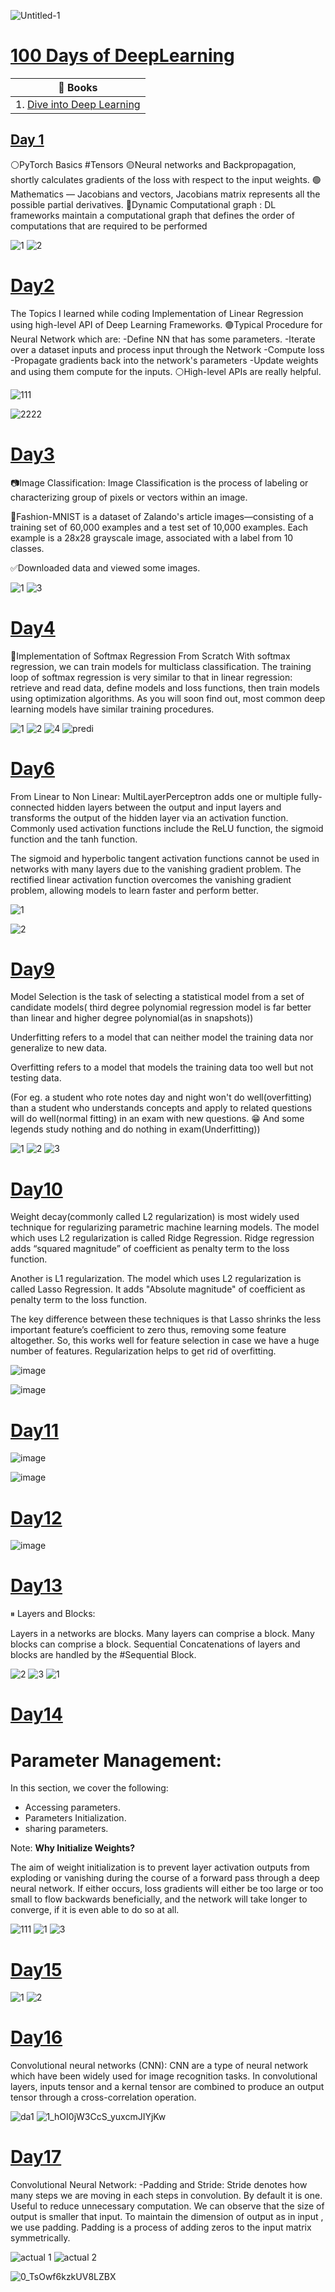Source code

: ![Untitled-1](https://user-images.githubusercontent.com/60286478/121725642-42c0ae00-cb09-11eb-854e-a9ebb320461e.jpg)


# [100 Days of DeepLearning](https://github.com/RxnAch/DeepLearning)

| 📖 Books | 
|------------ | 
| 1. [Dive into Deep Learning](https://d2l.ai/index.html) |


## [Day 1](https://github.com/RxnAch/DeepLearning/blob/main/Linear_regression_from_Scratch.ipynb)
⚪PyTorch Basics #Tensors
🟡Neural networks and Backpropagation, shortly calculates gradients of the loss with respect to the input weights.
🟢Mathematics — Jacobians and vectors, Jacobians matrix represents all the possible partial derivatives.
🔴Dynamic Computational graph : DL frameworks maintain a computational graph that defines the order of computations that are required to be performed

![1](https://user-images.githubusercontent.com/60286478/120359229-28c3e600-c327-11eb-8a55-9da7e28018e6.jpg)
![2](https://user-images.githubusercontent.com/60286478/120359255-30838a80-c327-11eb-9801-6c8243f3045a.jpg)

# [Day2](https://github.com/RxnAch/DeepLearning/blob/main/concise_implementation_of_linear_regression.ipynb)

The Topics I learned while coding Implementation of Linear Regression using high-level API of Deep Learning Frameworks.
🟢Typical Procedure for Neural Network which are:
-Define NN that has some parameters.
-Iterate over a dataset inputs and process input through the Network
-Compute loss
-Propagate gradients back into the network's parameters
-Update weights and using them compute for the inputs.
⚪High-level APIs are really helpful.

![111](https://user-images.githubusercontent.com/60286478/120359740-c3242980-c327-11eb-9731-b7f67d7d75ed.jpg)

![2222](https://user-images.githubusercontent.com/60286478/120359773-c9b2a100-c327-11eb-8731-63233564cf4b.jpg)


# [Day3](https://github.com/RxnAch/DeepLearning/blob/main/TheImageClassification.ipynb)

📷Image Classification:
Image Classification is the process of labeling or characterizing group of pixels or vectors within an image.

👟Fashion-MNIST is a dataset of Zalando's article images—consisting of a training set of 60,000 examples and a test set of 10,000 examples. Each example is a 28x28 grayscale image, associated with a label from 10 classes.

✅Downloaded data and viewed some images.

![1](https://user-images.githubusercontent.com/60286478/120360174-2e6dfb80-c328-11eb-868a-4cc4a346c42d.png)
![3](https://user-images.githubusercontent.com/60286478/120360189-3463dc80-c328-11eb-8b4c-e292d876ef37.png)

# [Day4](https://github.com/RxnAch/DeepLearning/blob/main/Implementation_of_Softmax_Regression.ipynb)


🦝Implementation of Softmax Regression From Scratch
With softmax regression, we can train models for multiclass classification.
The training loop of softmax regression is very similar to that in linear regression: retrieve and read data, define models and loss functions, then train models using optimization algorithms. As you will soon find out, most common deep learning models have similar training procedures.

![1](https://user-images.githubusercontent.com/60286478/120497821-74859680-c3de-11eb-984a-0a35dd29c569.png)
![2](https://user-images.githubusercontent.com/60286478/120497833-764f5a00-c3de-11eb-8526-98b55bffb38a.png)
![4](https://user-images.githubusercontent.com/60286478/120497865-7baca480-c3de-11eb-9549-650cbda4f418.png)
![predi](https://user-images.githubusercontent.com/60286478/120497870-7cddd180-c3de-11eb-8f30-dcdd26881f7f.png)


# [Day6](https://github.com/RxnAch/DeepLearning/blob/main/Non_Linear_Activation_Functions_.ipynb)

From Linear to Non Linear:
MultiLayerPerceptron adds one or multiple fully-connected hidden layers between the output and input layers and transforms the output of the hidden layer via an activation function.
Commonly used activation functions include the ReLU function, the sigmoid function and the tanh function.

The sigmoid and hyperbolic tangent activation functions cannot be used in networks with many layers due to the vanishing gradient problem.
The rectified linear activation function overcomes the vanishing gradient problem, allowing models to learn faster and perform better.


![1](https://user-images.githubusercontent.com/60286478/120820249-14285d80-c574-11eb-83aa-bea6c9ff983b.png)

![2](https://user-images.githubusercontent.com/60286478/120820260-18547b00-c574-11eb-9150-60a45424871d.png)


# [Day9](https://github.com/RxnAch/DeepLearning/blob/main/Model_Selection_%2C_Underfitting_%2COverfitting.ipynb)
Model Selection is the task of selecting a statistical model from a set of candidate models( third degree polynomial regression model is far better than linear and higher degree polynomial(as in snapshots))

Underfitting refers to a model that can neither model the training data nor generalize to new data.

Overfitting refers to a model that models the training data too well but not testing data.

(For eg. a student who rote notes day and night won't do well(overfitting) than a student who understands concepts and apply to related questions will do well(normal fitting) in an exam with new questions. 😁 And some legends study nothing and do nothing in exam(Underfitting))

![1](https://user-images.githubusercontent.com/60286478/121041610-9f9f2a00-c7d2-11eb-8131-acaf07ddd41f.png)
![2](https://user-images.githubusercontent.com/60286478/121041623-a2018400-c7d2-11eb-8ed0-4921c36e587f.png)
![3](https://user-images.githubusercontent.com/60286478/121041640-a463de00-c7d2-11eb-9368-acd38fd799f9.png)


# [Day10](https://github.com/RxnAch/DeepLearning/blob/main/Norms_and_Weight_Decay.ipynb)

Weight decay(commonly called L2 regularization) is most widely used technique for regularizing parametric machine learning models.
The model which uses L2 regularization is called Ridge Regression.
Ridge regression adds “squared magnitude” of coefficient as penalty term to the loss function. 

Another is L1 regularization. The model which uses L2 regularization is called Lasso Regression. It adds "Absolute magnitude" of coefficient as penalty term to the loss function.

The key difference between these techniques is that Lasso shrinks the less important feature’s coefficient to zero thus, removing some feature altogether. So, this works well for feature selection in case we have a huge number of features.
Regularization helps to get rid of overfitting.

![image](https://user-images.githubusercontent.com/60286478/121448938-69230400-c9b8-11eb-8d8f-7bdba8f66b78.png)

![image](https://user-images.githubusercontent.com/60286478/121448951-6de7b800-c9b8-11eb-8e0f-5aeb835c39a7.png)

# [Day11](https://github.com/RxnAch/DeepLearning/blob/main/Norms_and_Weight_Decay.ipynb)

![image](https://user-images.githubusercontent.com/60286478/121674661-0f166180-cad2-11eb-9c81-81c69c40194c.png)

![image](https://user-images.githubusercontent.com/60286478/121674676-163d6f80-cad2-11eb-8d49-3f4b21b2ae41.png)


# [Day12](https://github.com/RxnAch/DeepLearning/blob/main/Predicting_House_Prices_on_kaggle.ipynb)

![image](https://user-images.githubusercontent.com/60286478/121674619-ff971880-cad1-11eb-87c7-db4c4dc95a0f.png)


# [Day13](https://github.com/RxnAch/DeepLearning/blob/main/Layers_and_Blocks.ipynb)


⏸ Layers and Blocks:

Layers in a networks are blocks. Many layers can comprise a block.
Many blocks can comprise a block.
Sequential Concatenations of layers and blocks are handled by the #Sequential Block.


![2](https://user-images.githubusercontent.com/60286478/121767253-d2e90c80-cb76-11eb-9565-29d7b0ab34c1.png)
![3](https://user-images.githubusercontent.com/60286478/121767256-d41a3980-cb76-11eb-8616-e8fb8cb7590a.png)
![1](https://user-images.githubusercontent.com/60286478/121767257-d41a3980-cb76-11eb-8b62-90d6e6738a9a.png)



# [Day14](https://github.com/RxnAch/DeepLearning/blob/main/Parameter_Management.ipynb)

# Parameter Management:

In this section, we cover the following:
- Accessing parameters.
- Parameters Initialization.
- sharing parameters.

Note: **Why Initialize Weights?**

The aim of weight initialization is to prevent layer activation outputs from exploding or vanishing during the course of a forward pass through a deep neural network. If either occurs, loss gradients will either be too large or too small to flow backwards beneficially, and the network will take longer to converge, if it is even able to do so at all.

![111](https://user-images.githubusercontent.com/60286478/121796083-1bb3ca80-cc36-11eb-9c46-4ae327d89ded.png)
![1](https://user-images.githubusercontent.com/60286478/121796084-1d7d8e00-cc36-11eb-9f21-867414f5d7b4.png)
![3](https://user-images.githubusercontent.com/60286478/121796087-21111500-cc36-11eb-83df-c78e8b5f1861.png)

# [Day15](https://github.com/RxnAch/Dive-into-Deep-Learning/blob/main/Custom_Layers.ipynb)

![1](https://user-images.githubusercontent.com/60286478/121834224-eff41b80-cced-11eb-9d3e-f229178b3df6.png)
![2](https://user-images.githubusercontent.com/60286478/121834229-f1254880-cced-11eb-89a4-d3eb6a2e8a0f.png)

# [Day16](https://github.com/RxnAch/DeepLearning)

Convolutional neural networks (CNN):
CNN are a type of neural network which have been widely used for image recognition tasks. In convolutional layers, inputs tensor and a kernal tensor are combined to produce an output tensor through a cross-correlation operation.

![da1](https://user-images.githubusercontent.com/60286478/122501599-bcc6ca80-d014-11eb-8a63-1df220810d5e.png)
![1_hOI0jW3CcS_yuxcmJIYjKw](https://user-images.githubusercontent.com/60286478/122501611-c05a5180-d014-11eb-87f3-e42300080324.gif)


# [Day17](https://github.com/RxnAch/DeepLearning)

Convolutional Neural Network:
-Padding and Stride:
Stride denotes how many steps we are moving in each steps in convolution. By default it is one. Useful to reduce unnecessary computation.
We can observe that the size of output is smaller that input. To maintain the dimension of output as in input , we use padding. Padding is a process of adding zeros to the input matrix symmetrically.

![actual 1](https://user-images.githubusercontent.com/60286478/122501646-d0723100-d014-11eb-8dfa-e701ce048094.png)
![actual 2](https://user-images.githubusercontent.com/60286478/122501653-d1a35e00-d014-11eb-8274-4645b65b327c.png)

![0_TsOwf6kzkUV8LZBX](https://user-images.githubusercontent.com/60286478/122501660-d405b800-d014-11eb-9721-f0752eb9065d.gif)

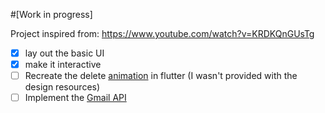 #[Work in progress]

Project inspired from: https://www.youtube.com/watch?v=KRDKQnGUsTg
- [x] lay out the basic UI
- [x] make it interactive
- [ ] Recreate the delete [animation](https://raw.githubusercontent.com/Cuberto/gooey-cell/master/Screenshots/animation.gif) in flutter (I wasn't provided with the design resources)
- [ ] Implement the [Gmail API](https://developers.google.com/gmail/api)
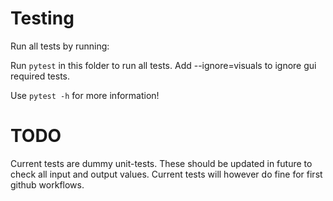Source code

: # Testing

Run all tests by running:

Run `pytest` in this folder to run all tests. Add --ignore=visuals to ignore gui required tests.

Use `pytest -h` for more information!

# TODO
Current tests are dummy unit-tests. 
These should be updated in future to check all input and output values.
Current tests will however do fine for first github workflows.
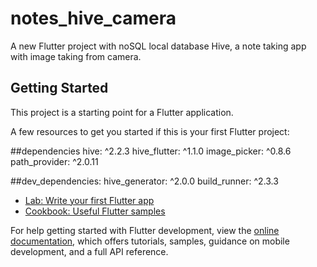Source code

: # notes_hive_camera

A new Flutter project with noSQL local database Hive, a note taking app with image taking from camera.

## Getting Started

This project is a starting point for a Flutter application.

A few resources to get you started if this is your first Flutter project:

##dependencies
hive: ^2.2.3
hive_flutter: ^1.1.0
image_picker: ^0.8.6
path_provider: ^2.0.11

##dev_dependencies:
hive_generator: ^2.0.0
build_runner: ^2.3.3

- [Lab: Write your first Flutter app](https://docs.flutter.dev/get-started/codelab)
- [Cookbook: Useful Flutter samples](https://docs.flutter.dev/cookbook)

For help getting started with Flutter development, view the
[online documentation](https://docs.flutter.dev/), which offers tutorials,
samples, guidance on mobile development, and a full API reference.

━━━━━━━━━━━━━━━━

Exercise description: Could you transcribe exactly the lines running from the one with "- [ ] Recreate" to the final line of the material above, both included, with no pictures?

Reply to the task:
- [ ] Recreate the delete [animation](https://raw.githubusercontent.com/Cuberto/gooey-cell/master/Screenshots/animation.gif) in flutter (I wasn't provided with the design resources)
- [ ] Implement the [Gmail API](https://developers.google.com/gmail/api)
Source code

: # Testing

Run all tests by running:

Run `pytest` in this folder to run all tests. Add --ignore=visuals to ignore gui required tests.

Use `pytest -h` for more information!

# TODO
Current tests are dummy unit-tests. 
These should be updated in future to check all input and output values.
Current tests will however do fine for first github workflows.
Source code

: # notes_hive_camera

A new Flutter project with noSQL local database Hive, a note taking app with image taking from camera.

## Getting Started

This project is a starting point for a Flutter application.

A few resources to get you started if this is your first Flutter project:

##dependencies
hive: ^2.2.3
hive_flutter: ^1.1.0
image_picker: ^0.8.6
path_provider: ^2.0.11

##dev_dependencies:
hive_generator: ^2.0.0
build_runner: ^2.3.3

- [Lab: Write your first Flutter app](https://docs.flutter.dev/get-started/codelab)
- [Cookbook: Useful Flutter samples](https://docs.flutter.dev/cookbook)

For help getting started with Flutter development, view the
[online documentation](https://docs.flutter.dev/), which offers tutorials,
samples, guidance on mobile development, and a full API reference.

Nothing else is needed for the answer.